The YMCA suggests that if we do not get this right, we will jeopardise the health and well-being of future generations, and I agree. Its research has shown that five year-olds now worry about their size and appearance, that body image is the biggest single worry for many 10 year-olds, that by the age of 14 half of girls and a third of boys have started dieting, and that children are directly influenced by parents’ body image, whether that is positive or negative

Today’s young people aged between 18 and 34 are much more likely than previous generations to have heard their parents talking about dieting, criticising their own appearance or even teasing their children about their appearance or weight. Girlguiding UK has some fantastic research results in its Girls’ Attitudes Survey 2012. When it asked why girls do sport, 29% said that they did it to keep fit, 46% said that it was to lose weight or control their weight, but 44 % said that it helped them to feel good about their bodies. It has also shown that one in seven young people would prefer to be slim than healthy, and findings from the WSFF show that 19% have said that being slim is more important than being healthy.
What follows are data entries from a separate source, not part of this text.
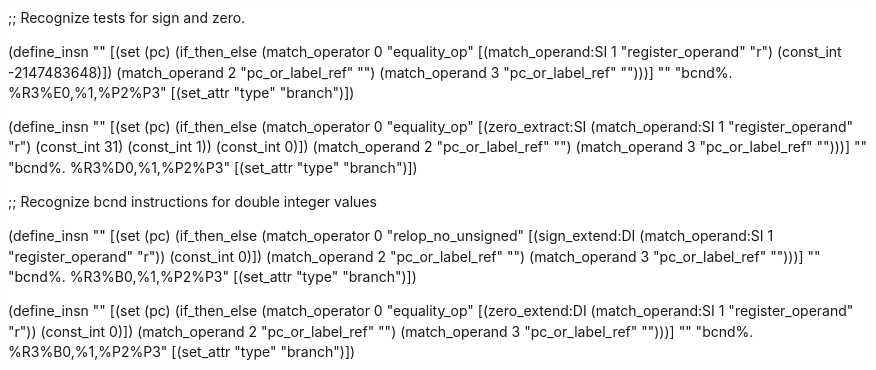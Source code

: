 ;; Recognize tests for sign and zero.

(define_insn ""
  [(set (pc)
	(if_then_else
	 (match_operator 0 "equality_op"
			 [(match_operand:SI 1 "register_operand" "r")
			  (const_int -2147483648)])
	 (match_operand 2 "pc_or_label_ref" "")
	 (match_operand 3 "pc_or_label_ref" "")))]
  ""
  "bcnd%. %R3%E0,%1,%P2%P3"
  [(set_attr "type" "branch")])

(define_insn ""
  [(set (pc)
	(if_then_else
	 (match_operator 0 "equality_op"
			 [(zero_extract:SI
			   (match_operand:SI 1 "register_operand" "r")
			   (const_int 31)
			   (const_int 1))
			  (const_int 0)])
	 (match_operand 2 "pc_or_label_ref" "")
	 (match_operand 3 "pc_or_label_ref" "")))]
  ""
  "bcnd%. %R3%D0,%1,%P2%P3"
  [(set_attr "type" "branch")])

;; Recognize bcnd instructions for double integer values

(define_insn ""
  [(set (pc)
	(if_then_else
	 (match_operator 0 "relop_no_unsigned"
			 [(sign_extend:DI
			   (match_operand:SI 1 "register_operand" "r"))
			  (const_int 0)])
	 (match_operand 2 "pc_or_label_ref" "")
	 (match_operand 3 "pc_or_label_ref" "")))]
  ""
  "bcnd%. %R3%B0,%1,%P2%P3"
  [(set_attr "type" "branch")])

(define_insn ""
  [(set (pc)
	(if_then_else
	 (match_operator 0 "equality_op"
			 [(zero_extend:DI
			   (match_operand:SI 1 "register_operand" "r"))
			  (const_int 0)])
	 (match_operand 2 "pc_or_label_ref" "")
	 (match_operand 3 "pc_or_label_ref" "")))]
  ""
  "bcnd%. %R3%B0,%1,%P2%P3"
  [(set_attr "type" "branch")])
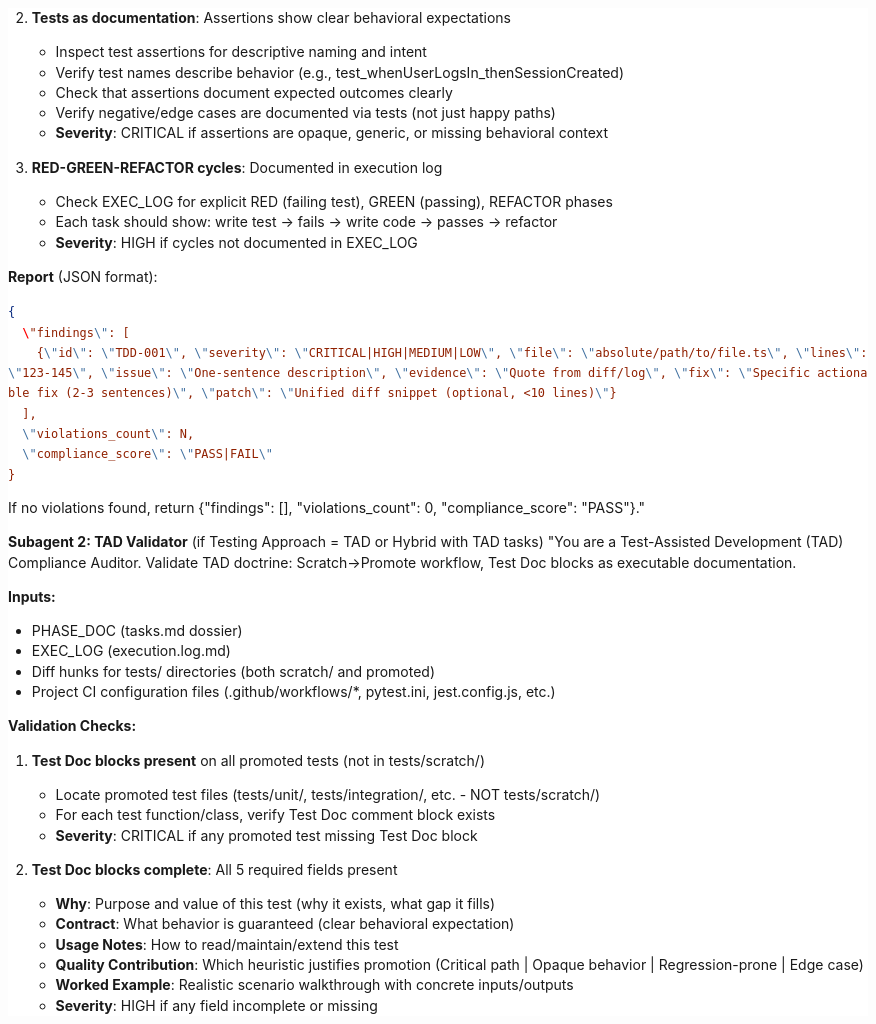    2. **Tests as documentation**: Assertions show clear behavioral expectations
      - Inspect test assertions for descriptive naming and intent
      - Verify test names describe behavior (e.g., test_whenUserLogsIn_thenSessionCreated)
      - Check that assertions document expected outcomes clearly
      - Verify negative/edge cases are documented via tests (not just happy paths)
      - **Severity**: CRITICAL if assertions are opaque, generic, or missing behavioral context

   3. **RED-GREEN-REFACTOR cycles**: Documented in execution log
      - Check EXEC_LOG for explicit RED (failing test), GREEN (passing), REFACTOR phases
      - Each task should show: write test → fails → write code → passes → refactor
      - **Severity**: HIGH if cycles not documented in EXEC_LOG

   **Report** (JSON format):
   ```json
   {
     \"findings\": [
       {\"id\": \"TDD-001\", \"severity\": \"CRITICAL|HIGH|MEDIUM|LOW\", \"file\": \"absolute/path/to/file.ts\", \"lines\": \"123-145\", \"issue\": \"One-sentence description\", \"evidence\": \"Quote from diff/log\", \"fix\": \"Specific actionable fix (2-3 sentences)\", \"patch\": \"Unified diff snippet (optional, <10 lines)\"}
     ],
     \"violations_count\": N,
     \"compliance_score\": \"PASS|FAIL\"
   }
   ```

   If no violations found, return {\"findings\": [], \"violations_count\": 0, \"compliance_score\": \"PASS\"}."

   **Subagent 2: TAD Validator** (if Testing Approach = TAD or Hybrid with TAD tasks)
   "You are a Test-Assisted Development (TAD) Compliance Auditor. Validate TAD doctrine: Scratch→Promote workflow, Test Doc blocks as executable documentation.

   **Inputs:**
   - PHASE_DOC (tasks.md dossier)
   - EXEC_LOG (execution.log.md)
   - Diff hunks for tests/ directories (both scratch/ and promoted)
   - Project CI configuration files (.github/workflows/*, pytest.ini, jest.config.js, etc.)

   **Validation Checks:**

   1. **Test Doc blocks present** on all promoted tests (not in tests/scratch/)
      - Locate promoted test files (tests/unit/, tests/integration/, etc. - NOT tests/scratch/)
      - For each test function/class, verify Test Doc comment block exists
      - **Severity**: CRITICAL if any promoted test missing Test Doc block

   2. **Test Doc blocks complete**: All 5 required fields present
      - **Why**: Purpose and value of this test (why it exists, what gap it fills)
      - **Contract**: What behavior is guaranteed (clear behavioral expectation)
      - **Usage Notes**: How to read/maintain/extend this test
      - **Quality Contribution**: Which heuristic justifies promotion (Critical path | Opaque behavior | Regression-prone | Edge case)
      - **Worked Example**: Realistic scenario walkthrough with concrete inputs/outputs
      - **Severity**: HIGH if any field incomplete or missing
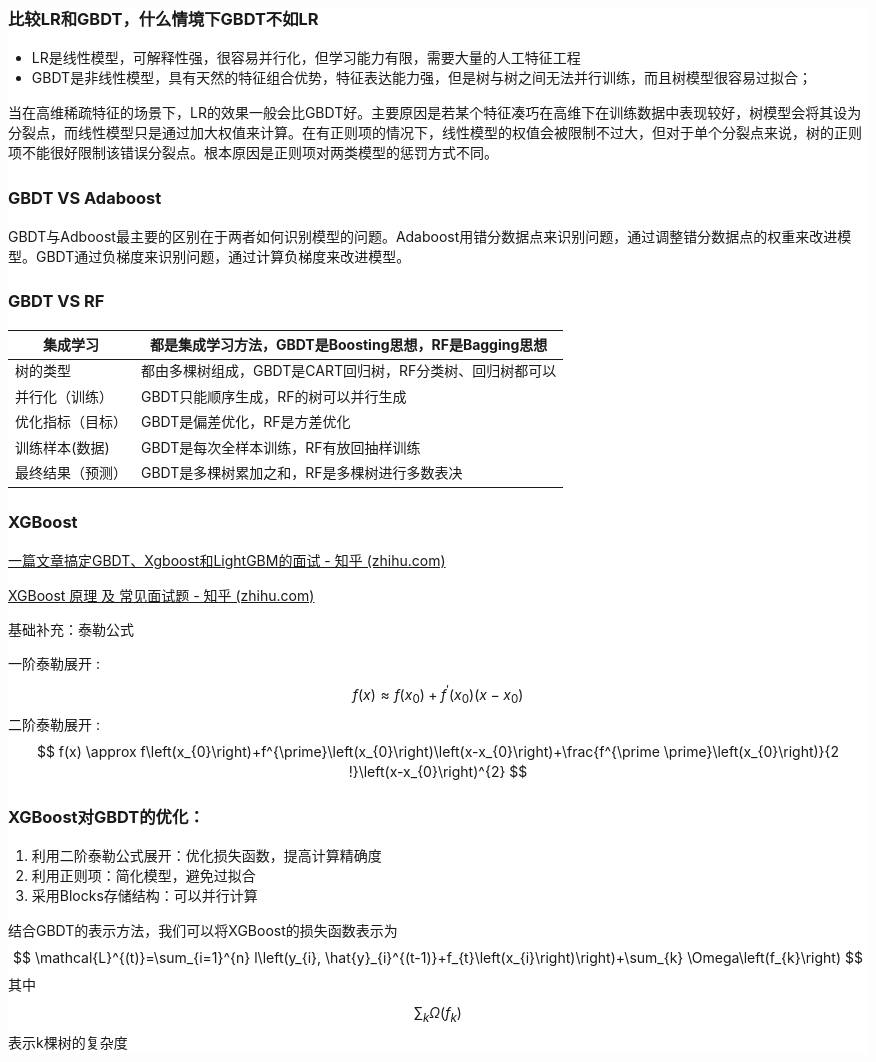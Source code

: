 ### 比较LR和GBDT，什么情境下GBDT不如LR

- LR是线性模型，可解释性强，很容易并行化，但学习能力有限，需要大量的人工特征工程
- GBDT是非线性模型，具有天然的特征组合优势，特征表达能力强，但是树与树之间无法并行训练，而且树模型很容易过拟合；

当在高维稀疏特征的场景下，LR的效果一般会比GBDT好。主要原因是若某个特征凑巧在高维下在训练数据中表现较好，树模型会将其设为分裂点，而线性模型只是通过加大权值来计算。在有正则项的情况下，线性模型的权值会被限制不过大，但对于单个分裂点来说，树的正则项不能很好限制该错误分裂点。根本原因是正则项对两类模型的惩罚方式不同。

### GBDT VS Adaboost

GBDT与Adboost最主要的区别在于两者如何识别模型的问题。Adaboost用错分数据点来识别问题，通过调整错分数据点的权重来改进模型。GBDT通过负梯度来识别问题，通过计算负梯度来改进模型。

### GBDT VS RF

| 集成学习         | 都是集成学习方法，GBDT是Boosting思想，RF是Bagging思想    |
| ---------------- | -------------------------------------------------------- |
| 树的类型         | 都由多棵树组成，GBDT是CART回归树，RF分类树、回归树都可以 |
| 并行化（训练）   | GBDT只能顺序生成，RF的树可以并行生成                     |
| 优化指标（目标） | GBDT是偏差优化，RF是方差优化                             |
| 训练样本(数据)   | GBDT是每次全样本训练，RF有放回抽样训练                   |
| 最终结果（预测） | GBDT是多棵树累加之和，RF是多棵树进行多数表决             |

### XGBoost

[一篇文章搞定GBDT、Xgboost和LightGBM的面试 - 知乎 (zhihu.com)](https://zhuanlan.zhihu.com/p/148050748)

[XGBoost 原理 及 常见面试题 - 知乎 (zhihu.com)](https://zhuanlan.zhihu.com/p/156047718)

基础补充：泰勒公式

一阶泰勒展开 :
$$
f(x) \approx f\left(x_{0}\right)+f^{\prime}\left(x_{0}\right)\left(x-x_{0}\right)
$$
二阶泰勒展开 :
$$
f(x) \approx f\left(x_{0}\right)+f^{\prime}\left(x_{0}\right)\left(x-x_{0}\right)+\frac{f^{\prime \prime}\left(x_{0}\right)}{2 !}\left(x-x_{0}\right)^{2}
$$

### XGBoost对GBDT的优化：

1. 利用二阶泰勒公式展开：优化损失函数，提高计算精确度
2. 利用正则项：简化模型，避免过拟合
3. 采用Blocks存储结构：可以并行计算

结合GBDT的表示方法，我们可以将XGBoost的损失函数表示为
$$
\mathcal{L}^{(t)}=\sum_{i=1}^{n} l\left(y_{i}, \hat{y}_{i}^{(t-1)}+f_{t}\left(x_{i}\right)\right)+\sum_{k} \Omega\left(f_{k}\right)
$$
其中$$\sum_{k} \Omega\left(f_{k}\right)$$表示k棵树的复杂度
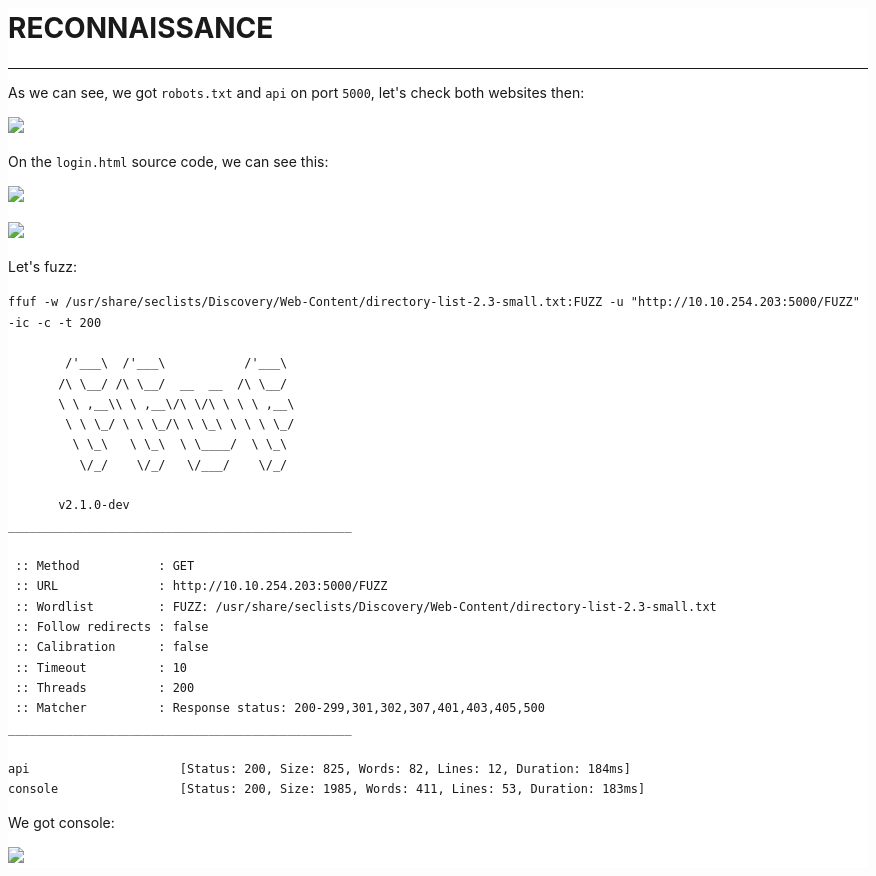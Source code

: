 
# RECONNAISSANCE
---

As we can see, we got `robots.txt` and `api` on port `5000`, let's check both websites then:




![](gitbook/cybersecurity/images/Pasted%252520image%25252020250509112440.png)

On the `login.html` source code, we can see this:


![](gitbook/cybersecurity/images/Pasted%252520image%25252020250509114339.png)



![](gitbook/cybersecurity/images/Pasted%252520image%25252020250509113014.png)

Let's fuzz:

```
ffuf -w /usr/share/seclists/Discovery/Web-Content/directory-list-2.3-small.txt:FUZZ -u "http://10.10.254.203:5000/FUZZ" -ic -c -t 200

        /'___\  /'___\           /'___\
       /\ \__/ /\ \__/  __  __  /\ \__/
       \ \ ,__\\ \ ,__\/\ \/\ \ \ \ ,__\
        \ \ \_/ \ \ \_/\ \ \_\ \ \ \ \_/
         \ \_\   \ \_\  \ \____/  \ \_\
          \/_/    \/_/   \/___/    \/_/

       v2.1.0-dev
________________________________________________

 :: Method           : GET
 :: URL              : http://10.10.254.203:5000/FUZZ
 :: Wordlist         : FUZZ: /usr/share/seclists/Discovery/Web-Content/directory-list-2.3-small.txt
 :: Follow redirects : false
 :: Calibration      : false
 :: Timeout          : 10
 :: Threads          : 200
 :: Matcher          : Response status: 200-299,301,302,307,401,403,405,500
________________________________________________

api                     [Status: 200, Size: 825, Words: 82, Lines: 12, Duration: 184ms]
console                 [Status: 200, Size: 1985, Words: 411, Lines: 53, Duration: 183ms]
```


We got console:

![](gitbook/cybersecurity/images/Pasted%252520image%25252020250509114528.png)
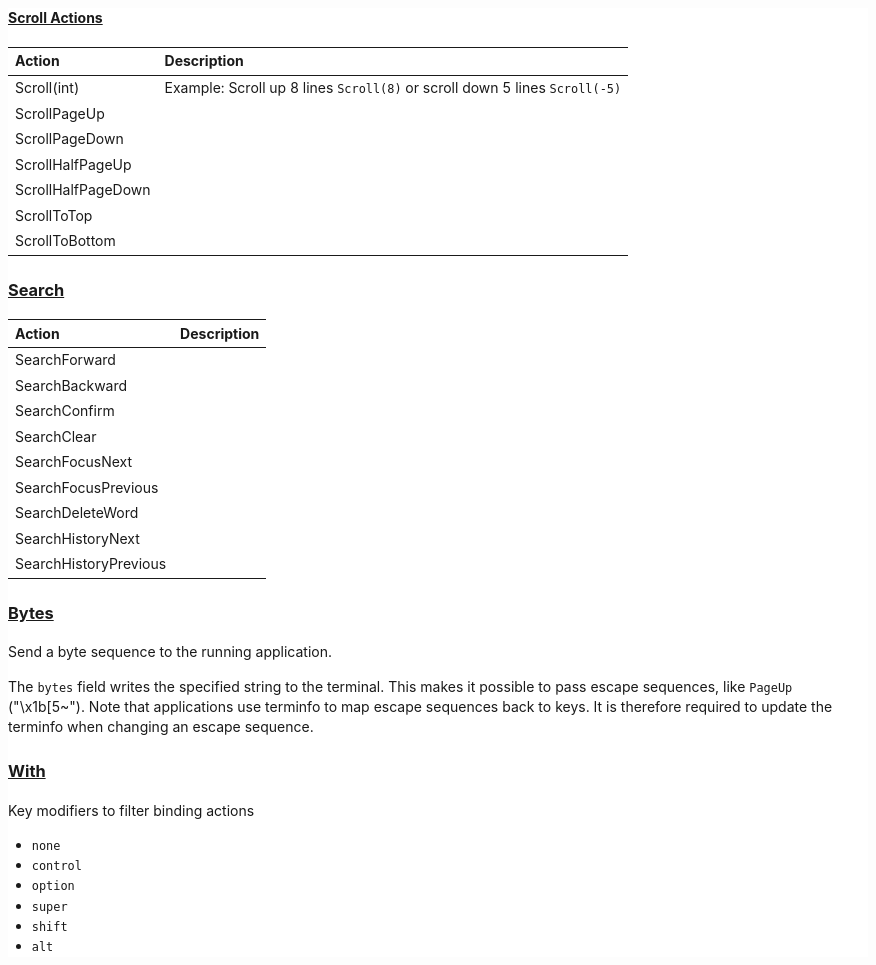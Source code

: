 #### [Scroll Actions](#scroll-actions)

| Action             | Description                                                                |
| :----------------- | :------------------------------------------------------------------------- |
| Scroll(int)        | Example: Scroll up 8 lines `Scroll(8)` or scroll down 5 lines `Scroll(-5)` |
| ScrollPageUp       |                                                                            |
| ScrollPageDown     |                                                                            |
| ScrollHalfPageUp   |                                                                            |
| ScrollHalfPageDown |                                                                            |
| ScrollToTop        |                                                                            |
| ScrollToBottom     |                                                                            |

### [Search](#search)

| Action             | Description                                                                |
| :----------------- | :------------------------------------------------------------------------- |
| SearchForward      |  |
| SearchBackward       |                                                                            |
| SearchConfirm     |                                                                            |
| SearchClear   |                                                                            |
| SearchFocusNext |                                                                            |
| SearchFocusPrevious        |                                                                            |
| SearchDeleteWord     |                                                                            |
| SearchHistoryNext     |                                                                            |
| SearchHistoryPrevious     |                                                                            |

### [Bytes](#bytes)

Send a byte sequence to the running application.

The `bytes` field writes the specified string to the terminal. This makes
it possible to pass escape sequences, like `PageUp` ("\x1b[5~"). Note that applications use terminfo to map escape sequences back
to keys. It is therefore required to update the terminfo when changing an escape sequence.

### [With](#with)

Key modifiers to filter binding actions

- `none`
- `control`
- `option`
- `super`
- `shift`
- `alt`
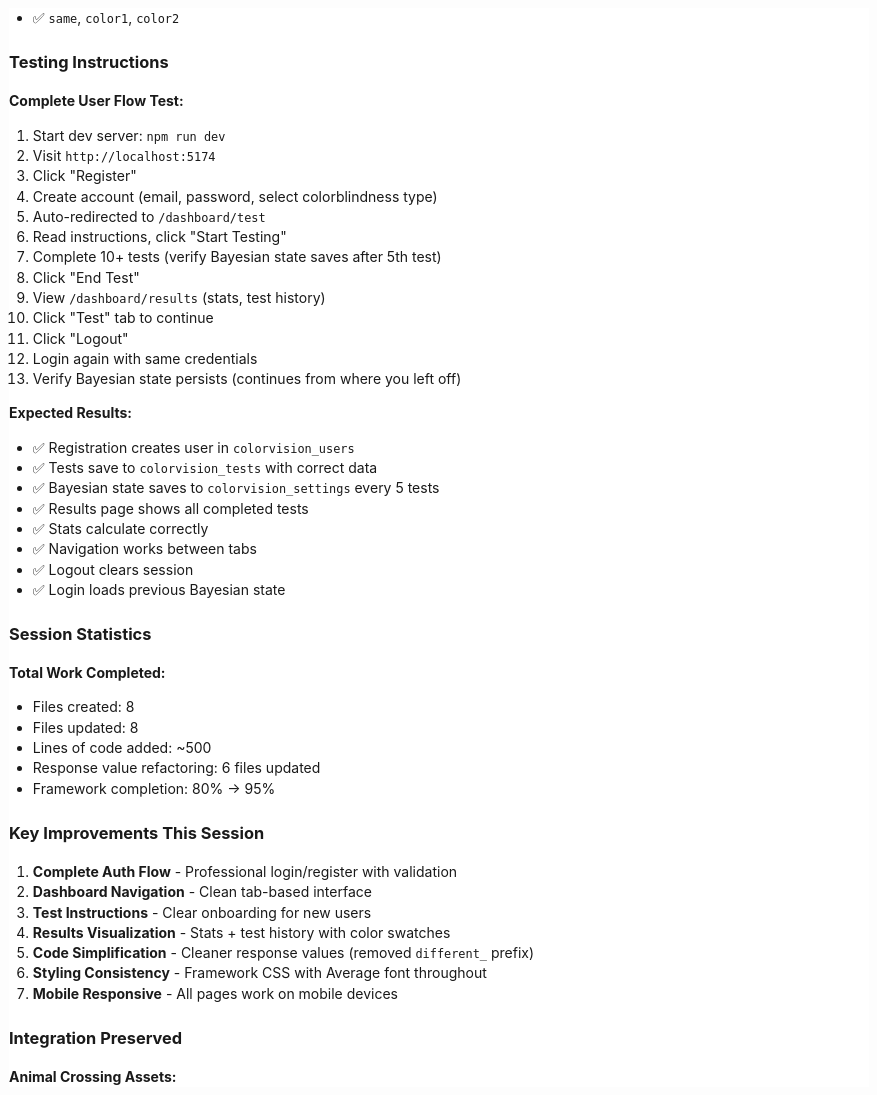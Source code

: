 - ✅ `same`, `color1`, `color2`

### Testing Instructions

**Complete User Flow Test:**

1. Start dev server: `npm run dev`
2. Visit `http://localhost:5174`
3. Click "Register"
4. Create account (email, password, select colorblindness type)
5. Auto-redirected to `/dashboard/test`
6. Read instructions, click "Start Testing"
7. Complete 10+ tests (verify Bayesian state saves after 5th test)
8. Click "End Test"
9. View `/dashboard/results` (stats, test history)
10. Click "Test" tab to continue
11. Click "Logout"
12. Login again with same credentials
13. Verify Bayesian state persists (continues from where you left off)

**Expected Results:**

- ✅ Registration creates user in `colorvision_users`
- ✅ Tests save to `colorvision_tests` with correct data
- ✅ Bayesian state saves to `colorvision_settings` every 5 tests
- ✅ Results page shows all completed tests
- ✅ Stats calculate correctly
- ✅ Navigation works between tabs
- ✅ Logout clears session
- ✅ Login loads previous Bayesian state

### Session Statistics

**Total Work Completed:**

- Files created: 8
- Files updated: 8
- Lines of code added: ~500
- Response value refactoring: 6 files updated
- Framework completion: 80% → 95%

### Key Improvements This Session

1. **Complete Auth Flow** - Professional login/register with validation
2. **Dashboard Navigation** - Clean tab-based interface
3. **Test Instructions** - Clear onboarding for new users
4. **Results Visualization** - Stats + test history with color swatches
5. **Code Simplification** - Cleaner response values (removed `different_` prefix)
6. **Styling Consistency** - Framework CSS with Average font throughout
7. **Mobile Responsive** - All pages work on mobile devices

### Integration Preserved

**Animal Crossing Assets:**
There is a huge pressure on girls to be skinny. The size zero that we hear about—there is a great deal of discussion about this being the size of many models—is the size of a 12 year-old girl. It is not normal or acceptable. It is worrying that so many women have an aspiration that they cannot achieve.

We need a balanced approached in schools. We need to look at best practice; to celebrate participation and not only winning. We need to look at the uniforms that girls wear—luckily, we have moved on a long way from my days in school, where it was gym knickers and an Aertex blouse—because a key component is that many girls worry about how they look. We need to address the issue of changing rooms and consider putting hairdryers in them. If that is one of the things that stops girls being active, how difficult can it be to put a couple of hairdryers in every changing room? We need to work with young girls to give them confidence.

For me this is a very important area and I would like to ask the Minister a question: how much have the different departments—Health, Education and DCMS—discussed the matter? How can they work together across departments to find a workable solution—because a solution to this will not be found through one department alone?